The one shaft of light offered to Brighton fans at the moment (other than Tricky Trev weaving his magic up at Selhurst) is the gradual return to fitness of Bobby Zamora... perhaps understandably rushed last weekend, there are still doubts going into Saturday. The rest of the squad appears to be a hotchpotch of kids and journeymen, with the stamp of Mickey Adams still very much in evidence.

In goal for the Seagulls will be former Dutch Marine Michel Kuipers, who also recently returned to fitness to replace on-loan Andy Petterson. Regular deputy Will Packham is injured.

Former Pompey man Robbie Pethick has been turning out at right-back but a broken foot keeps him out this weekend. Paul Watson, a former charge of Mickey Adams at Old Skool Fulham, moves over from leftback - he is decent from set pieces. Long serving Kerry Mayo is in at left-back... he has an unfortunate aversion to tricky wingers. In the centre, Danny Cullip is the rock around which the defence is built; rumours in the summer suggested that Adams at Leicester was to sign him for the fourth time. Cullip is presently partnered by nineteen year old Adam Virgo, with the chunky Guy Butters injured. Manager's nephew Adam Hinshelwood is another option.

In midfield, Charlie Oatway is the chief destroyer... he plays every week, apparently independent of form, and his eyes are too close together. He should be partnered by Richard Carpenter who, like mercurial left winger Paul Brooker, is another of the old Fulham mob. Former striker Gary Hart should play on the right. Options from the bench include 37-year-old veteran Paul Rogers, who played for Sutton United in their 1988 conquest of Coventry and latterly for Sheffield United and Notts County, and youngsters Dean Hammond and Steve Melton. Left sided Nathan Jones is out with an injury. Geoff Pitcher has also reappeared in League football, but Albion don't seem to know what he's for either.

Up front, Zamora seems likely to start, fit or otherwise. Amongst the candidates to partner him are lively Arsenal loanee Graham Barrett and former Spurs reserve captain John Piercy, back in Brighton's stiffs this week after injury.
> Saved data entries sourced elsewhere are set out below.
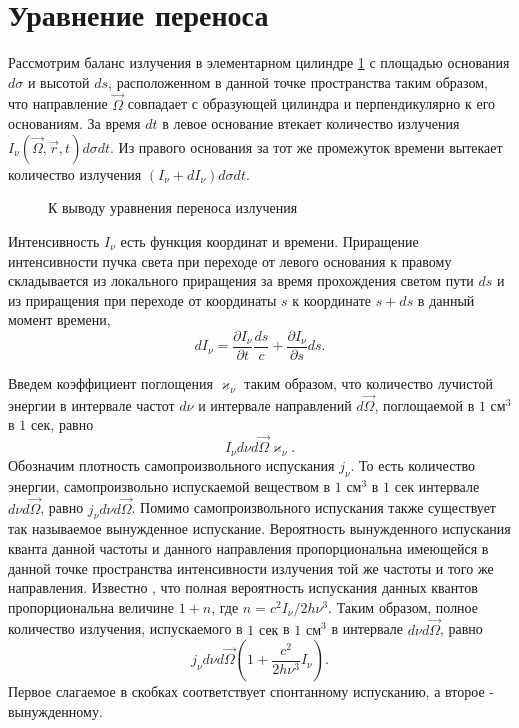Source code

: \section{Уравнение переноса}
Рассмотрим баланс излучения в элементарном цилиндре \ref{fig:1} с площадью основания $d\sigma$ и высотой $ds$, расположенном в данной точке пространства таким образом, что направление $\vec\Omega$ совпадает с образующей цилиндра и перпендикулярно к его основаниям. За время $dt$ в левое основание втекает количество излучения $I_{\nu} (\vec\Omega, \vec r,t)d\sigma dt$. Из правого основания за тот же промежуток времени вытекает количество излучения $(I_{\nu} + dI_{\nu})d \sigma dt$.

\begin{figure}[bh]
\caption{К выводу уравнения переноса излучения}
\label{fig:1}
\end{figure}

Интенсивность $I_{\nu}$ есть функция координат и времени. Приращение интенсивности пучка света при переходе от левого основания к правому складывается из локального приращения за время прохождения светом пути $ds$ и из приращения при переходе от координаты $s$ к координате $s+ds$ в данный момент времени, 
\begin {equation}
dI_{\nu}  = \frac{\partial I_{\nu}}{\partial t } \frac{ds}{c}+\frac{\partial I_{\nu}}{\partial s}ds.
\end {equation}

Введем коэффициент поглощения $\varkappa_\nu$ таким образом, что количество лучистой энергии в интервале частот $d\nu$ и интервале направлений $d\vec\Omega$, поглощаемой в $1 \text{ см}^3$ в  $1 \text{ сек}$, равно
\begin {equation}
I_{\nu}d\nu d\vec\Omega \varkappa_{\nu}.
\label {3}
\end {equation}
Обозначим плотность самопроизвольного испускания $j_\nu$. То есть количество энергии, самопроизвольно испускаемой веществом  в $1 \text{ см}^3$ в  $1 \text{ сек}$ интервале $d\nu d\vec\Omega$, равно $j_{\nu}d\nu d\vec\Omega$. Помимо самопроизвольного испускания также существует так называемое вынужденное испускание. Вероятность вынужденного испускания кванта данной частоты и данного направления пропорциональна имеющейся в данной точке пространства интенсивности излучения той же частоты и того же направления. Известно \cite{zeld_2013}, что полная вероятность испускания данных квантов пропорциональна величине $1+n$, где $n = c^2I_{\nu}/2h\nu^3$. Таким образом, полное количество излучения, испускаемого в $1 \text{ сек}$ в $1 \text{ см}^3$ в интервале $d\nu d\vec\Omega$, равно 
\begin {equation}
j_{\nu} d\nu d\vec\Omega \left(1+\frac{c^2}{2h\nu^3}I_{\nu}\right).
\label{4}
\end {equation}
Первое слагаемое в скобках соответствует спонтанному испусканию, а второе - вынужденному.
Paul Kitson, once of that embarrassing Derby side, has a perpetual back injury but it might be worth keeping an eye on young striker Daniel Marney who, according to Brighton's Official Site, has somewhat implausibly been voted as Division 1 PFA player of the month for September as a result of that most corruptible of barometers, a supporters' web poll.
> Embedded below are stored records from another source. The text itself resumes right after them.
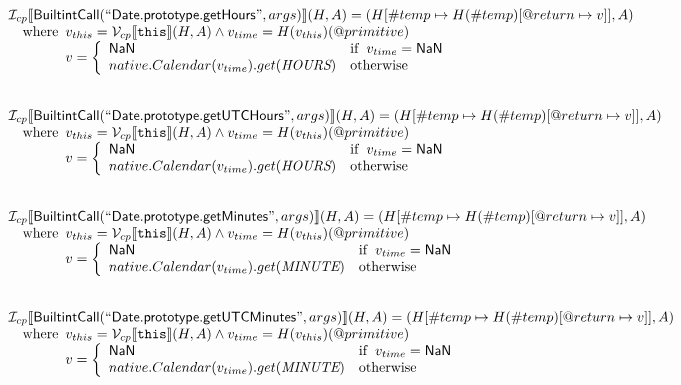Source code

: \[\begin{array}{l}
\mathcal{I} _{cp}\llbracket \mbox{\textsf{BuiltintCall}}(``\mbox{\textsf{Date.prototype.getHours}}",args)\rrbracket(H,A)
  = (H[\#temp \mapsto H(\#temp)[@return \mapsto v]], A)\\
\quad{\rm where}\begin{array}[t]{l}
  v_{this} = \mathcal{V} _{cp}\llbracket \mbox{\texttt{this}}\rrbracket (H,A) \land v_{time} = H(v_{this})(@primitive)\\
  v = \left\{\begin{array}{ll}
    \mbox{\textsf{NaN}}  & {\rm if}\begin{array}[t]{l}v_{time} = \mbox{\textsf{NaN}}\end{array}\\
    native.Calendar(v_{time}).get(\emph{HOURS}) & {\rm otherwise}
    \end{array}\right.
  \end{array}\\
\\\\

\mathcal{I} _{cp}\llbracket \mbox{\textsf{BuiltintCall}}(``\mbox{\textsf{Date.prototype.getUTCHours}}",args)\rrbracket(H,A)
  = (H[\#temp \mapsto H(\#temp)[@return \mapsto v]], A)\\
\quad{\rm where}\begin{array}[t]{l}
  v_{this} = \mathcal{V} _{cp}\llbracket \mbox{\texttt{this}}\rrbracket (H,A) \land v_{time} = H(v_{this})(@primitive)\\
  v = \left\{\begin{array}{ll}
    \mbox{\textsf{NaN}}  & {\rm if}\begin{array}[t]{l}v_{time} = \mbox{\textsf{NaN}}\end{array}\\
    native.Calendar(v_{time}).get(\emph{HOURS}) & {\rm otherwise}
    \end{array}\right.
  \end{array}\\
\\\\

\mathcal{I} _{cp}\llbracket \mbox{\textsf{BuiltintCall}}(``\mbox{\textsf{Date.prototype.getMinutes}}",args)\rrbracket(H,A)
  = (H[\#temp \mapsto H(\#temp)[@return \mapsto v]], A)\\
\quad{\rm where}\begin{array}[t]{l}
  v_{this} = \mathcal{V} _{cp}\llbracket \mbox{\texttt{this}}\rrbracket (H,A) \land v_{time} = H(v_{this})(@primitive)\\
  v = \left\{\begin{array}{ll}
    \mbox{\textsf{NaN}}  & {\rm if}\begin{array}[t]{l}v_{time} = \mbox{\textsf{NaN}}\end{array}\\
    native.Calendar(v_{time}).get(\emph{MINUTE}) & {\rm otherwise}
    \end{array}\right.
  \end{array}\\
\\\\

\mathcal{I} _{cp}\llbracket \mbox{\textsf{BuiltintCall}}(``\mbox{\textsf{Date.prototype.getUTCMinutes}}",args)\rrbracket(H,A)
  = (H[\#temp \mapsto H(\#temp)[@return \mapsto v]], A)\\
\quad{\rm where}\begin{array}[t]{l}
  v_{this} = \mathcal{V} _{cp}\llbracket \mbox{\texttt{this}}\rrbracket (H,A) \land v_{time} = H(v_{this})(@primitive)\\
  v = \left\{\begin{array}{ll}
    \mbox{\textsf{NaN}}  & {\rm if}\begin{array}[t]{l}v_{time} = \mbox{\textsf{NaN}}\end{array}\\
    native.Calendar(v_{time}).get(\emph{MINUTE}) & {\rm otherwise}
    \end{array}\right.
  \end{array}\\
\\\\

\end{array}
\]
After some increasingly inspirational performances, particularly in difficult looking away games, we are now faced with a different sort of challenge. Three of our next four games are at home to the sides currently in the bottom three; if we can be as ruthless and patient at disposing with this sort of opponent, we have the makings of a very good head of steam building up going into the second quarter of the season.